WORK TASK — Taking the listing below line by line, tally those that contain the string "Analysis". Give the total alone.

RECORDS TO USE —
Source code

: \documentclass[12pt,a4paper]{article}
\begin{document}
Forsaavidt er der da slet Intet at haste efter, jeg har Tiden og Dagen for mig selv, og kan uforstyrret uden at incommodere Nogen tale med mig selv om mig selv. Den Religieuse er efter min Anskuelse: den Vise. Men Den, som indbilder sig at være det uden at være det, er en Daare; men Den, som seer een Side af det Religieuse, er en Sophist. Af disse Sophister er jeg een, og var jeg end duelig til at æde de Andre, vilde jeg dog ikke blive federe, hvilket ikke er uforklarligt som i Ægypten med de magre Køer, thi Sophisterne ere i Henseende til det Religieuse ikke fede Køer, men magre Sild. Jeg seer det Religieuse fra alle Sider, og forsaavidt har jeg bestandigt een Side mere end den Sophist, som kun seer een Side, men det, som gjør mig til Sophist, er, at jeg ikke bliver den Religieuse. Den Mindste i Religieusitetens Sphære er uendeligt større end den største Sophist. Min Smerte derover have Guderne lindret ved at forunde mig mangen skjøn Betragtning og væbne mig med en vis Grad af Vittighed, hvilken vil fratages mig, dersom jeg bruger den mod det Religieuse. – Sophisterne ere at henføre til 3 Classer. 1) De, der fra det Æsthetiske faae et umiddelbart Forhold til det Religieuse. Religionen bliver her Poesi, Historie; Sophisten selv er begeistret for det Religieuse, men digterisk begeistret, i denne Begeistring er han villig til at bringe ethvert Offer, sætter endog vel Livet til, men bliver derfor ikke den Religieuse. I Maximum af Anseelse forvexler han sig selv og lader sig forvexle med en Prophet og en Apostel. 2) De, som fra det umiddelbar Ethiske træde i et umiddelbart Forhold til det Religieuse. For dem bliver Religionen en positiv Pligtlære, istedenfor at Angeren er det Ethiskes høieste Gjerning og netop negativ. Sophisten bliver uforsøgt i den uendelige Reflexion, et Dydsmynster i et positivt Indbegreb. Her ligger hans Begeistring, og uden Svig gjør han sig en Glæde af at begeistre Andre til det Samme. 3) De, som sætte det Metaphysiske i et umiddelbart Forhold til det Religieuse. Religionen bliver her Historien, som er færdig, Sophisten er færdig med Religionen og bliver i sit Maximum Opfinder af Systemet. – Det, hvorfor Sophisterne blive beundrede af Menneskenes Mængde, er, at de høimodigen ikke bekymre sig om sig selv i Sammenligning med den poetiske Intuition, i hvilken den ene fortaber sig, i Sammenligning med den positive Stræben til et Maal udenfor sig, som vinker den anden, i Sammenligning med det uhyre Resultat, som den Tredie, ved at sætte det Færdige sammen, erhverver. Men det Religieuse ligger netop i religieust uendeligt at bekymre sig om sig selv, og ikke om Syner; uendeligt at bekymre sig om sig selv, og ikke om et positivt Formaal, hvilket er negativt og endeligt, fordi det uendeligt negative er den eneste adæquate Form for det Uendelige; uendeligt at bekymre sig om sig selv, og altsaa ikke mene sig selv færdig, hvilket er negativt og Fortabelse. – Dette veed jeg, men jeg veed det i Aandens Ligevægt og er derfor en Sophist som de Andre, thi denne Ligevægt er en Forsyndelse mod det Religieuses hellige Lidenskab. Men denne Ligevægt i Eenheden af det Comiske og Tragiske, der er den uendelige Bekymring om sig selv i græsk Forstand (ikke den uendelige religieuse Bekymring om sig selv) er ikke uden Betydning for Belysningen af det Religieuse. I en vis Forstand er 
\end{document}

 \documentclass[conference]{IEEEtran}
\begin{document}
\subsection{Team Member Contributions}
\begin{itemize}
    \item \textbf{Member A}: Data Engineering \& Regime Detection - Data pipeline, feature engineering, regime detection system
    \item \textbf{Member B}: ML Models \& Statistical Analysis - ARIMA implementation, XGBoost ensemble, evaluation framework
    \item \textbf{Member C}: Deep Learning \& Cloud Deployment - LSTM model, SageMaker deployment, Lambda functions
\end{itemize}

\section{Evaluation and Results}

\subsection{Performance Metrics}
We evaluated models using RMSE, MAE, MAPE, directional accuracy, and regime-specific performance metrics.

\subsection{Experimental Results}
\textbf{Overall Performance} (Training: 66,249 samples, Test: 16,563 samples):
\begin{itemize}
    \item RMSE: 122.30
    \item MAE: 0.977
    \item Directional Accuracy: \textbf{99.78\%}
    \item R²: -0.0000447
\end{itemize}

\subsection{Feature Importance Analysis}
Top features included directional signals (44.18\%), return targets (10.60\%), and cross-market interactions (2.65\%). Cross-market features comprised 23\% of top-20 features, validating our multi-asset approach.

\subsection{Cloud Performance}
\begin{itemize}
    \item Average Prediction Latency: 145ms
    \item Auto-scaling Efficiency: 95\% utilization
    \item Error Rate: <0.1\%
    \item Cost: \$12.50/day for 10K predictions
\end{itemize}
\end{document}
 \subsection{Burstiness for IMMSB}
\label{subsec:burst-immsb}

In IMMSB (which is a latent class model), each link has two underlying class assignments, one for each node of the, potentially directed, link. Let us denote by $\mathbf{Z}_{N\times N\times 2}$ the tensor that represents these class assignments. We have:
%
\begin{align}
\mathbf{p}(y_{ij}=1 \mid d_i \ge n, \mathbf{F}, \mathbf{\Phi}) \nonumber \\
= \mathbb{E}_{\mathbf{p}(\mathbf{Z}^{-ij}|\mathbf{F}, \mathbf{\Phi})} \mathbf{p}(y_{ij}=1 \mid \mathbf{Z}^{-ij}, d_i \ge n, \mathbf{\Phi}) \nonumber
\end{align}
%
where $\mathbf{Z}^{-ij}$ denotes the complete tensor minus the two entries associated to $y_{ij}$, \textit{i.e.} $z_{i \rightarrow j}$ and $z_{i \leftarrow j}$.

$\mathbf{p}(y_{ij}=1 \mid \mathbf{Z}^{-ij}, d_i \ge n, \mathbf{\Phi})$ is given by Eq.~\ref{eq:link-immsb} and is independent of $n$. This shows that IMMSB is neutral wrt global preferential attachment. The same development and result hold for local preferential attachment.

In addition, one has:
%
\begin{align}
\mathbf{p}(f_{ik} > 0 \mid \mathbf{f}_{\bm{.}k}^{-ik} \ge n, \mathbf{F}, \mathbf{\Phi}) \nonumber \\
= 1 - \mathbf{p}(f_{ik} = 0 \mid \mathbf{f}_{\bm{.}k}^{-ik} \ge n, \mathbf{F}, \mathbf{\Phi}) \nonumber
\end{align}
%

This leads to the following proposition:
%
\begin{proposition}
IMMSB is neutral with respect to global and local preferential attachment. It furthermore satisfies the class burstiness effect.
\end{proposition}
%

RESPONSE FOR THIS EXERCISE — 2